In Defense Of: Life (2017)



Recently added to Netflix, Life (2017) follows the premise of many alien movies that have preceded it. Humans are looking for signs of life in the universe and bring something they found aboard their ship, which ultimately wreaks havoc because it views us as a threat.
In the film, a six-member crew of the International Space Station uncovers the first evidence of extraterrestrial life on Mars. “Calvin” is what the organism is nicknamed by an elementary school back on Earth; it is remarkably intelligent and seemingly friendly—at first.
When a lab mistake causes the air pressure in Calvin’s chamber to shift, the organism goes into a sudden hibernation from which it cannot be awoken. To stimulate it, exobiologist Hugh Derry (Ariyon Bakare) uses a very low electric shock on Calvin, who immediately awakens and breaks the shocker, then Hugh’s hand. Afterward, Calvin escapes the chamber because he’s incredibly intelligent, becoming a deadly threat to the crew.
I saw Life in theaters and was instantly terrified. Calvin grows bigger with each person it consumes. This thing is an expert at surviving; it waited on a dead planet in hibernation, possibly after it devoured Mars.
Yet, I think this entire horrifying situation could have been avoided. Calvin is not, in fact, unfriendly to humans, but it was humanity’s inherent folly that caused him to attack.

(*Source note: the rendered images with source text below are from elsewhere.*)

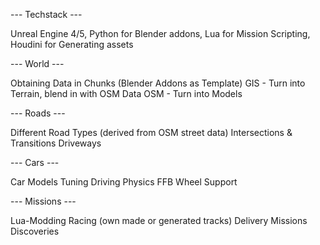 --- Techstack ---

Unreal Engine 4/5,
Python for Blender addons,
Lua for Mission Scripting,
Houdini for Generating assets



--- World ---

Obtaining Data in Chunks (Blender Addons as Template)
GIS - Turn into Terrain, blend in with OSM Data
OSM - Turn into Models



--- Roads ---

Different Road Types (derived from OSM street data)
Intersections & Transitions
Driveways



--- Cars ---

Car Models
Tuning
Driving Physics
FFB Wheel Support



--- Missions ---

Lua-Modding
Racing (own made or generated tracks)
Delivery Missions
Discoveries
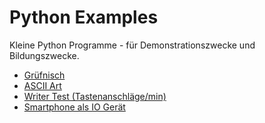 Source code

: # Python Examples

Kleine Python Programme - für Demonstrationszwecke und Bildungszwecke.

- [Grüfnisch](gruefnisch/)
- [ASCII Art](ascii_art/)
- [Writer Test (Tastenanschläge/min)](writer_test/)
- [Smartphone als IO Gerät](smartphone_io/)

Calvin is presented as the film’s antagonist, threatening the crew’s lives. We watch in terror, hoping one or more of them can survive their ordeal and return safely to Earth. We are supposed to root for Calvin’s demise because, for our humans to live, Calvin must die. But is Calvin really the villain?
As humans, we aren’t so different from Calvin; the organism is merely a mirror of our own behavior. When we sense any threat to our safety or well-being, we immediately try to destroy it. Yet, when humans do whatever it takes to ensure survival, we understand, empathize, and cheer for them. When Calvin does what it takes to ensure his survival, we consider it evil.
When Miranda (Rebecca Ferguson) expresses her unbridled hatred for the creature, we begrudge her nothing, sharing her sentiment.
However, it’s just as easy to read Calvin as the victim rather than the villain; it’s just as easy to understand his motives and recognize his fear response.
When he got scared and played dead, the humans zapped him out of impatience and a desire to play God. He understandably considered that a threat to his existence, and he naturally fought back however he could.
When Calvin first attacks, he’s not immediately trying to hurt Hugh. He’s merely gripping his hand tightly, almost like a warning. However, he squeezes and crushes Hugh’s hand when the scary wand is brought toward him again. He likely recognized the tool as what shocked and hurt him, declaring war when he sensed another attack on his safety and well-being.
Before understanding the magnitude of their danger, humans want the alien to dance like a monkey on the stage for them, even suggesting that they “shock the monkey” to wake the organism and get it to respond to them.
Calvin could have started killing the minute the wand first shocked him, the minute he sensed any threat at all. But he didn’t. He merely wounded Hugh so he could make his escape and remove himself from the danger. He doesn’t make his first kill until he is cornered and attacked with a flame thrower by another member of the crew.
It’s then he realizes his survival depends on him defending himself and taking the crew members out before they can take him out.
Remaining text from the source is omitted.